No. It you look closely, you'll see that the screen scales smaller vertically but not horizontally (Axelay). That's why it looks like a "roll off" instead. It looks different than the airship stages of FF because they have horizontal scaling in conjunction with vertical scaling - minus any rotation effects.
And it's not easier or such. It's about restrictions. Mode 7 is a special mode on the SNES. Normally the SNES has two background layers, and 3 in mode 1 which is commonly used. In Mode 7 - you only have 1 background and you only have a smaller number of tiles to work with - because they are 256 color mode. It's pretty limiting. Most games that use Mode 7 for bosses have no backgrounds or use sprites to make up sparse/simple detail.

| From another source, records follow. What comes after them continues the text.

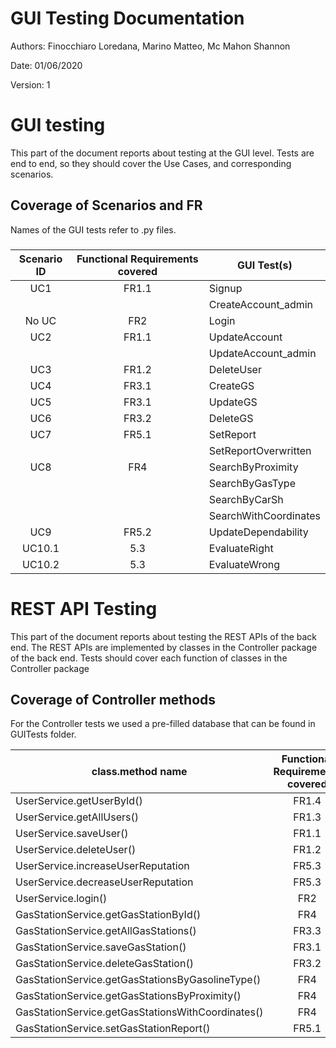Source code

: # GUI  Testing Documentation 

Authors: Finocchiaro Loredana, Marino Matteo, Mc Mahon Shannon

Date: 01/06/2020

Version: 1

# GUI testing

This part of the document reports about testing at the GUI level. Tests are end to end, so they should cover the Use Cases, and corresponding scenarios.

## Coverage of Scenarios and FR

Names of the GUI tests refer to .py files.

### 

| Scenario ID | Functional Requirements covered | GUI Test(s) |
|:-----------:|:-------------------------------:| ----------- | 
| UC1 | FR1.1 | Signup |       
|     |  | CreateAccount_admin |  
| No UC | FR2 | Login |       
| UC2 | FR1.1 | UpdateAccount |        
|     |  | UpdateAccount_admin |       
| UC3 | FR1.2 | DeleteUser |         
| UC4 | FR3.1 | CreateGS |             
| UC5 | FR3.1 | UpdateGS |             
| UC6 | FR3.2 | DeleteGS |     
| UC7 | FR5.1 | SetReport |  
|     |     | SetReportOverwritten |       
| UC8 | FR4   | SearchByProximity |     
|     |     | SearchByGasType |
|     |     | SearchByCarSh |
|     |     | SearchWithCoordinates |        
| UC9 | FR5.2 | UpdateDependability |             
| UC10.1 | 5.3 | EvaluateRight |     
| UC10.2| 5.3 | EvaluateWrong |         



# REST  API  Testing

This part of the document reports about testing the REST APIs of the back end. The REST APIs are implemented by classes in the Controller package of the back end. 
Tests should cover each function of classes in the Controller package

## Coverage of Controller methods

For the Controller tests we used a pre-filled database that can be found in GUITests folder.


| class.method name | Functional Requirements covered |REST  API Test(s) | 
| ----------- |:-------------------------------:| ----------- | 
| UserService.getUserById()  | FR1.4 | TestController.testGetUserById() |     
| UserService.getAllUsers() | FR1.3 | TestController.testGetAllUsers() |   
| UserService.saveUser() | FR1.1 |  TestController.testSaveUser()  |                 
| UserService.deleteUser() | FR1.2 | TestController.testDeleteUser() |                   
| UserService.increaseUserReputation  | FR5.3 | TestController.testIncreaseUserReputation() |         
| UserService.decreaseUserReputation  | FR5.3 | TestController.testDecreaseUserReputation() |     
| UserService.login() | FR2 | TestController.testLogin()   |               
| GasStationService.getGasStationById() | FR4 | TestController.testGetGasStationById() |         
| GasStationService.getAllGasStations() | FR3.3 | TestController.testGetAllGasStations() |       
| GasStationService.saveGasStation() | FR3.1 | TestController.testSaveGasStation()|     
| GasStationService.deleteGasStation() | FR3.2 | TestController.testDeleteGasStation() |             
| GasStationService.getGasStationsByGasolineType()  | FR4 | TestController.testGetGasStationsByGasolineType() |     
| GasStationService.getGasStationsByProximity() | FR4 | TestController.testGetGasStationsByProximity()|     
| GasStationService.getGasStationsWithCoordinates()  | FR4 | TestController.testGetGasStationsWithCoordinates() |     
| GasStationService.setGasStationReport() | FR5.1 | TestController.testSetGasStationReport() |     

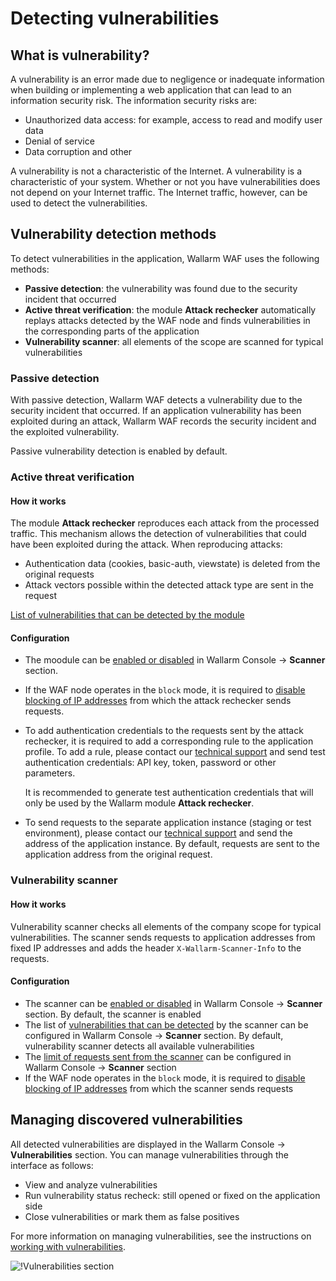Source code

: # Detecting vulnerabilities

## What is vulnerability?

A vulnerability is an error made due to negligence or inadequate information when building or implementing a web application that can lead to an information security risk. The information security risks are:

* Unauthorized data access: for example, access to read and modify user data
* Denial of service
* Data corruption and other

A vulnerability is not a characteristic of the Internet. A vulnerability is a characteristic of your system. Whether or not you have vulnerabilities does not depend on your Internet traffic. The Internet traffic, however, can be used to detect the vulnerabilities.

## Vulnerability detection methods

To detect vulnerabilities in the application, Wallarm WAF uses the following methods:

* **Passive detection**: the vulnerability was found due to the security incident that occurred
* **Active threat verification**: the module **Attack rechecker** automatically replays attacks detected by the WAF node and finds vulnerabilities in the corresponding parts of the application
* **Vulnerability scanner**: all elements of the scope are scanned for typical vulnerabilities

### Passive detection

With passive detection, Wallarm WAF detects a vulnerability due to the security incident that occurred. If an application vulnerability has been exploited during an attack, Wallarm WAF records the security incident and the exploited vulnerability.

Passive vulnerability detection is enabled by default.

### Active threat verification

#### How it works

The module **Attack rechecker** reproduces each attack from the processed traffic. This mechanism allows the detection of vulnerabilities that could have been exploited during the attack. When reproducing attacks:

* Authentication data (cookies, basic-auth, viewstate) is deleted from the original requests
* Attack vectors possible within the detected attack type are sent in the request

[List of vulnerabilities that can be detected by the module](../attacks-vulns-list.md)

#### Configuration

* The moodule can be [enabled or disabled](../user-guides/scanner/configure-scanner-modules.md) in Wallarm Console → **Scanner** section.
* If the WAF node operates in the `block` mode, it is required to [disable blocking of IP addresses](../admin-en/scanner-ips-whitelisting.md) from which the attack rechecker sends requests.
* To add authentication credentials to the requests sent by the attack rechecker, it is required to add a corresponding rule to the application profile. To add a rule, please contact our [technical support](mailto:support@wallarm.com) and send test authentication credentials: API key, token, password or other parameters.

    It is recommended to generate test authentication credentials that will only be used by the Wallarm module **Attack rechecker**.
* To send requests to the separate application instance (staging or test environment), please contact our [technical support](mailto:support@wallarm.com) and send the address of the application instance. By default, requests are sent to the application address from the original request.

### Vulnerability scanner

#### How it works

Vulnerability scanner checks all elements of the company scope for typical vulnerabilities. The scanner sends requests to application addresses from fixed IP addresses and adds the header `X‑Wallarm‑Scanner‑Info` to the requests.

#### Configuration

* The scanner can be [enabled or disabled](../user-guides/scanner/configure-scanner-modules.md) in Wallarm Console → **Scanner** section. By default, the scanner is enabled
* The list of [vulnerabilities that can be detected](../user-guides/scanner/configure-scanner-modules.md) by the scanner can be configured in Wallarm Console → **Scanner** section. By default, vulnerability scanner detects all available vulnerabilities
* The [limit of requests sent from the scanner](../user-guides/scanner/configure-scanner.md#scanners-rps-limits) can be configured in Wallarm Console → **Scanner** section
* If the WAF node operates in the `block` mode, it is required to [disable blocking of IP addresses](../admin-en/scanner-ips-whitelisting.md) from which the scanner sends requests

## Managing discovered vulnerabilities

All detected vulnerabilities are displayed in the Wallarm Console → **Vulnerabilities** section. You can manage vulnerabilities through the interface as follows:

* View and analyze vulnerabilities
* Run vulnerability status recheck: still opened or fixed on the application side
* Close vulnerabilities or mark them as false positives

For more information on managing vulnerabilities, see the instructions on [working with vulnerabilities](../user-guides/vulnerabilities/check-vuln.md).

![!Vulnerabilities section](../images/about-wallarm-waf/vulnerabilities-list.png)
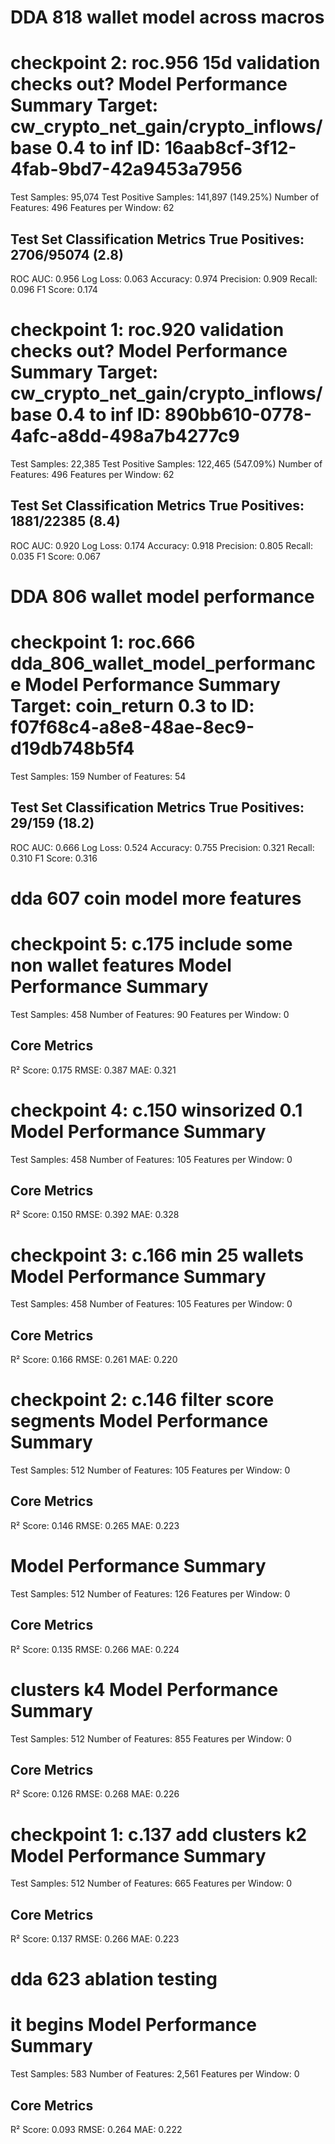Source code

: # DDA 818 wallet model across macros
checkpoint 2: roc.956 15d validation checks out?
Model Performance Summary
Target: cw_crypto_net_gain/crypto_inflows/base 0.4 to inf
ID: 16aab8cf-3f12-4fab-9bd7-42a9453a7956
===================================
Test Samples:             95,074
Test Positive Samples:    141,897 (149.25%)
Number of Features:       496
Features per Window:      62

Test Set Classification Metrics
True Positives:             2706/95074 (2.8)
-----------------------------------
ROC AUC:                    0.956
Log Loss:                   0.063
Accuracy:                   0.974
Precision:                  0.909
Recall:                     0.096
F1 Score:                   0.174


checkpoint 1: roc.920 validation checks out?
Model Performance Summary
Target: cw_crypto_net_gain/crypto_inflows/base 0.4 to inf
ID: 890bb610-0778-4afc-a8dd-498a7b4277c9
===================================
Test Samples:             22,385
Test Positive Samples:    122,465 (547.09%)
Number of Features:       496
Features per Window:      62

Test Set Classification Metrics
True Positives:             1881/22385 (8.4)
-----------------------------------
ROC AUC:                    0.920
Log Loss:                   0.174
Accuracy:                   0.918
Precision:                  0.805
Recall:                     0.035
F1 Score:                   0.067


# DDA 806 wallet model performance
checkpoint 1: roc.666 dda_806_wallet_model_performance
Model Performance Summary
Target: coin_return 0.3 to
ID: f07f68c4-a8e8-48ae-8ec9-d19db748b5f4
===================================
Test Samples:             159
Number of Features:       54

Test Set Classification Metrics
True Positives:             29/159 (18.2)
-----------------------------------
ROC AUC:                    0.666
Log Loss:                   0.524
Accuracy:                   0.755
Precision:                  0.321
Recall:                     0.310
F1 Score:                   0.316


# dda 607 coin model more features
checkpoint 5: c.175 include some non wallet features
Model Performance Summary
===================================
Test Samples:             458
Number of Features:       90
Features per Window:      0

Core Metrics
-----------------------------------
R² Score:                 0.175
RMSE:                     0.387
MAE:                      0.321


checkpoint 4: c.150 winsorized 0.1
Model Performance Summary
===================================
Test Samples:             458
Number of Features:       105
Features per Window:      0

Core Metrics
-----------------------------------
R² Score:                 0.150
RMSE:                     0.392
MAE:                      0.328



checkpoint 3: c.166 min 25 wallets
Model Performance Summary
===================================
Test Samples:             458
Number of Features:       105
Features per Window:      0

Core Metrics
-----------------------------------
R² Score:                 0.166
RMSE:                     0.261
MAE:                      0.220


checkpoint 2: c.146 filter score segments
Model Performance Summary
===================================
Test Samples:             512
Number of Features:       105
Features per Window:      0

Core Metrics
-----------------------------------
R² Score:                 0.146
RMSE:                     0.265
MAE:                      0.223


Model Performance Summary
===================================
Test Samples:             512
Number of Features:       126
Features per Window:      0

Core Metrics
-----------------------------------
R² Score:                 0.135
RMSE:                     0.266
MAE:                      0.224



clusters k4
Model Performance Summary
===================================
Test Samples:             512
Number of Features:       855
Features per Window:      0

Core Metrics
-----------------------------------
R² Score:                 0.126
RMSE:                     0.268
MAE:                      0.226


checkpoint 1: c.137 add clusters k2
Model Performance Summary
===================================
Test Samples:             512
Number of Features:       665
Features per Window:      0

Core Metrics
-----------------------------------
R² Score:                 0.137
RMSE:                     0.266
MAE:                      0.223


# dda 623 ablation testing
it begins
Model Performance Summary
===================================
Test Samples:             583
Number of Features:       2,561
Features per Window:      0

Core Metrics
-----------------------------------
R² Score:                 0.093
RMSE:                     0.264
MAE:                      0.222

Like I said, it's not mode 7 because it's not using "mode 7" of the sPPU. It's a special mode where the background characteristics change/limited drastically from other modes. You can't just scale rotate BGs in other modes, only "mode 7". You can't just call anything that appears to scale as "mode 7" either. Axelay uses this non-mode 7 technique because the game needs 2 overlapping BG layers. It needs additional features that are lacking in "mode 7". The first boss for instance is a second BG layer itself. You can't do that vertical scale method on sprites, only BGs, so the boss is a BG layer. And IIRC, the 3rd BG layer (2bit one) is used for color transparency.Quote:
You're the only person I've heard call the effects in Axelay something other than mode 7. I believe Axelay was made the way it was, because a lot of developers messed with mode 7 effects early on with the SNES. Contra III was one example, as was F-Zero and Castlevania IV.
Also, did you not check out the SGX demo I posted a link to? The SGX does the exact same effect as Axelay. Even uses ripped tiles. And there's not scaling/rotation/mode 7 hardware on the SGX.